## Problem to solve
All of the listing, from first line to last, should be output exactly; the pictures stay out.
>>>
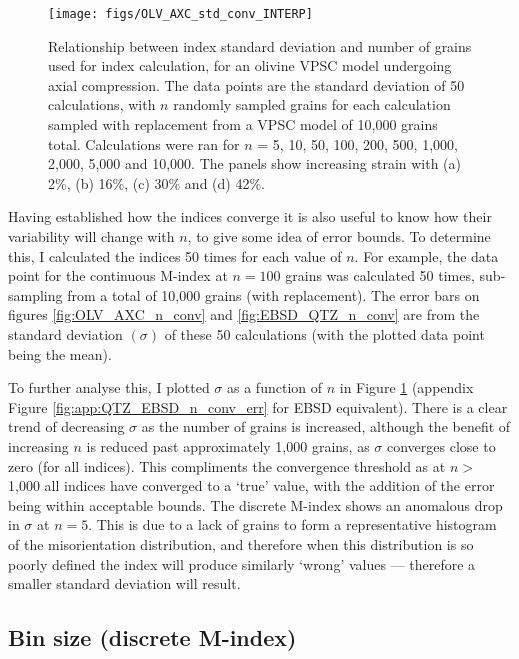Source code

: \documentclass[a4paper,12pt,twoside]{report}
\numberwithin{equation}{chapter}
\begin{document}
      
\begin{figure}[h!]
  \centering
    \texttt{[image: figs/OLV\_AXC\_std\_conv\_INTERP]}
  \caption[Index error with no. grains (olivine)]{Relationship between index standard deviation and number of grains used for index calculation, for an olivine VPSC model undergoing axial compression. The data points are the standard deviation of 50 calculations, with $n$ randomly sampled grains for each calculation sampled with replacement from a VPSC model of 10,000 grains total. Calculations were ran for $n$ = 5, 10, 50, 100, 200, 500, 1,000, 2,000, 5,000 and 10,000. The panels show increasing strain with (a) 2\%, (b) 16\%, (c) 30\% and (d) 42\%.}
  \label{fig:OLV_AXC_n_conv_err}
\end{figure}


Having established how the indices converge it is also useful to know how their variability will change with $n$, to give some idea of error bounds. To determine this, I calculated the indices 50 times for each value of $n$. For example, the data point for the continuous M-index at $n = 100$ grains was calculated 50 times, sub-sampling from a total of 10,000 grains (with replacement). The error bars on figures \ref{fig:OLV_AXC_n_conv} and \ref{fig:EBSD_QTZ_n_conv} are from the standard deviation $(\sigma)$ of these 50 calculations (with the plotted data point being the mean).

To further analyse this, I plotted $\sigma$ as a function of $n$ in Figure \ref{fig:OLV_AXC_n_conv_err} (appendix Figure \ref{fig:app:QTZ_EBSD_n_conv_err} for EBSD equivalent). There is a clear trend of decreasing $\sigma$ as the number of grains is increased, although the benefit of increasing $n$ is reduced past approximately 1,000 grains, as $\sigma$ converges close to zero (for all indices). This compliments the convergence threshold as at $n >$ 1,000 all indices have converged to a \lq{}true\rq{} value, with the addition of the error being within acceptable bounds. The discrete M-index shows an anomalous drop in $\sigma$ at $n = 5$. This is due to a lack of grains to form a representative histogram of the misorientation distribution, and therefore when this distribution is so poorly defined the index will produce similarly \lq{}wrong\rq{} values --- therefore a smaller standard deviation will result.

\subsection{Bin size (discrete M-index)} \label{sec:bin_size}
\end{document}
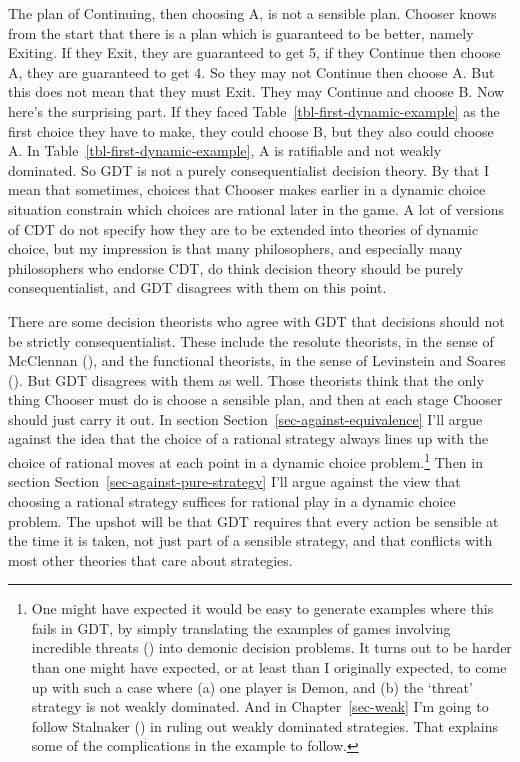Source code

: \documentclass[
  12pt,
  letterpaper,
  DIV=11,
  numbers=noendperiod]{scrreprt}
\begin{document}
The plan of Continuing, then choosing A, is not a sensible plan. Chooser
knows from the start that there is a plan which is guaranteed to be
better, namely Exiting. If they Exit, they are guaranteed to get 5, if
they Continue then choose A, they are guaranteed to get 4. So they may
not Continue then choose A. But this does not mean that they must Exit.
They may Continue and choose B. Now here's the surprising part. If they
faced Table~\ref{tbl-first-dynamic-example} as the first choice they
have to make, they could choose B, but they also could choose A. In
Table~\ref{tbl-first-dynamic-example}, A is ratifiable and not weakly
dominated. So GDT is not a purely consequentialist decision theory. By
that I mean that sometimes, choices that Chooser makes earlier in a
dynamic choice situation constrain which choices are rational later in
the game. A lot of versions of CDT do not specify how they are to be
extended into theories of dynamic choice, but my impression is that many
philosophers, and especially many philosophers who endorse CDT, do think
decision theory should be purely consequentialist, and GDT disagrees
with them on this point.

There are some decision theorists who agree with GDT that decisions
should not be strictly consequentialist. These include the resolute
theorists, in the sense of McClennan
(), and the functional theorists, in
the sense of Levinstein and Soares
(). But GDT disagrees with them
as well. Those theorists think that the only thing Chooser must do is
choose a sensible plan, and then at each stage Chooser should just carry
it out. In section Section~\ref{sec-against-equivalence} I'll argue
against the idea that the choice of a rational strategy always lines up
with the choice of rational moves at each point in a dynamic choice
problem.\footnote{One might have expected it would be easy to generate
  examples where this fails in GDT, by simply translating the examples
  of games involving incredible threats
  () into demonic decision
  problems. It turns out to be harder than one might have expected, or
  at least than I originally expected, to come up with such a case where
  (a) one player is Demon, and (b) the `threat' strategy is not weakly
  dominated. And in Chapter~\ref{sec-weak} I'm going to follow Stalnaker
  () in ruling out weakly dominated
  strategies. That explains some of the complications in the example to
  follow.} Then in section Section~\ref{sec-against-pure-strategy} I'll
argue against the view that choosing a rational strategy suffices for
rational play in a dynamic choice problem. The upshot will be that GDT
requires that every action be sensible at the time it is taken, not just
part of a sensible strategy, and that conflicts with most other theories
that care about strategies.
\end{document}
<<<
## Worked solution
Source code

: \documentclass[a4paper,12pt,twoside]{report}
\numberwithin{equation}{chapter}
\begin{document}
      
\begin{figure}[h!]
  \centering
    \texttt{[image: figs/OLV\_AXC\_std\_conv\_INTERP]}
  \caption[Index error with no. grains (olivine)]{Relationship between index standard deviation and number of grains used for index calculation, for an olivine VPSC model undergoing axial compression. The data points are the standard deviation of 50 calculations, with $n$ randomly sampled grains for each calculation sampled with replacement from a VPSC model of 10,000 grains total. Calculations were ran for $n$ = 5, 10, 50, 100, 200, 500, 1,000, 2,000, 5,000 and 10,000. The panels show increasing strain with (a) 2\%, (b) 16\%, (c) 30\% and (d) 42\%.}
  \label{fig:OLV_AXC_n_conv_err}
\end{figure}


Having established how the indices converge it is also useful to know how their variability will change with $n$, to give some idea of error bounds. To determine this, I calculated the indices 50 times for each value of $n$. For example, the data point for the continuous M-index at $n = 100$ grains was calculated 50 times, sub-sampling from a total of 10,000 grains (with replacement). The error bars on figures \ref{fig:OLV_AXC_n_conv} and \ref{fig:EBSD_QTZ_n_conv} are from the standard deviation $(\sigma)$ of these 50 calculations (with the plotted data point being the mean).

To further analyse this, I plotted $\sigma$ as a function of $n$ in Figure \ref{fig:OLV_AXC_n_conv_err} (appendix Figure \ref{fig:app:QTZ_EBSD_n_conv_err} for EBSD equivalent). There is a clear trend of decreasing $\sigma$ as the number of grains is increased, although the benefit of increasing $n$ is reduced past approximately 1,000 grains, as $\sigma$ converges close to zero (for all indices). This compliments the convergence threshold as at $n >$ 1,000 all indices have converged to a \lq{}true\rq{} value, with the addition of the error being within acceptable bounds. The discrete M-index shows an anomalous drop in $\sigma$ at $n = 5$. This is due to a lack of grains to form a representative histogram of the misorientation distribution, and therefore when this distribution is so poorly defined the index will produce similarly \lq{}wrong\rq{} values --- therefore a smaller standard deviation will result.

\subsection{Bin size (discrete M-index)} \label{sec:bin_size}
\end{document}
Source code

: \documentclass[
  12pt,
  letterpaper,
  DIV=11,
  numbers=noendperiod]{scrreprt}
\begin{document}
The plan of Continuing, then choosing A, is not a sensible plan. Chooser
knows from the start that there is a plan which is guaranteed to be
better, namely Exiting. If they Exit, they are guaranteed to get 5, if
they Continue then choose A, they are guaranteed to get 4. So they may
not Continue then choose A. But this does not mean that they must Exit.
They may Continue and choose B. Now here's the surprising part. If they
faced Table~\ref{tbl-first-dynamic-example} as the first choice they
have to make, they could choose B, but they also could choose A. In
Table~\ref{tbl-first-dynamic-example}, A is ratifiable and not weakly
dominated. So GDT is not a purely consequentialist decision theory. By
that I mean that sometimes, choices that Chooser makes earlier in a
dynamic choice situation constrain which choices are rational later in
the game. A lot of versions of CDT do not specify how they are to be
extended into theories of dynamic choice, but my impression is that many
philosophers, and especially many philosophers who endorse CDT, do think
decision theory should be purely consequentialist, and GDT disagrees
with them on this point.

There are some decision theorists who agree with GDT that decisions
should not be strictly consequentialist. These include the resolute
theorists, in the sense of McClennan
(), and the functional theorists, in
the sense of Levinstein and Soares
(). But GDT disagrees with them
as well. Those theorists think that the only thing Chooser must do is
choose a sensible plan, and then at each stage Chooser should just carry
it out. In section Section~\ref{sec-against-equivalence} I'll argue
against the idea that the choice of a rational strategy always lines up
with the choice of rational moves at each point in a dynamic choice
problem.\footnote{One might have expected it would be easy to generate
  examples where this fails in GDT, by simply translating the examples
  of games involving incredible threats
  () into demonic decision
  problems. It turns out to be harder than one might have expected, or
  at least than I originally expected, to come up with such a case where
  (a) one player is Demon, and (b) the `threat' strategy is not weakly
  dominated. And in Chapter~\ref{sec-weak} I'm going to follow Stalnaker
  () in ruling out weakly dominated
  strategies. That explains some of the complications in the example to
  follow.} Then in section Section~\ref{sec-against-pure-strategy} I'll
argue against the view that choosing a rational strategy suffices for
rational play in a dynamic choice problem. The upshot will be that GDT
requires that every action be sensible at the time it is taken, not just
part of a sensible strategy, and that conflicts with most other theories
that care about strategies.
\end{document}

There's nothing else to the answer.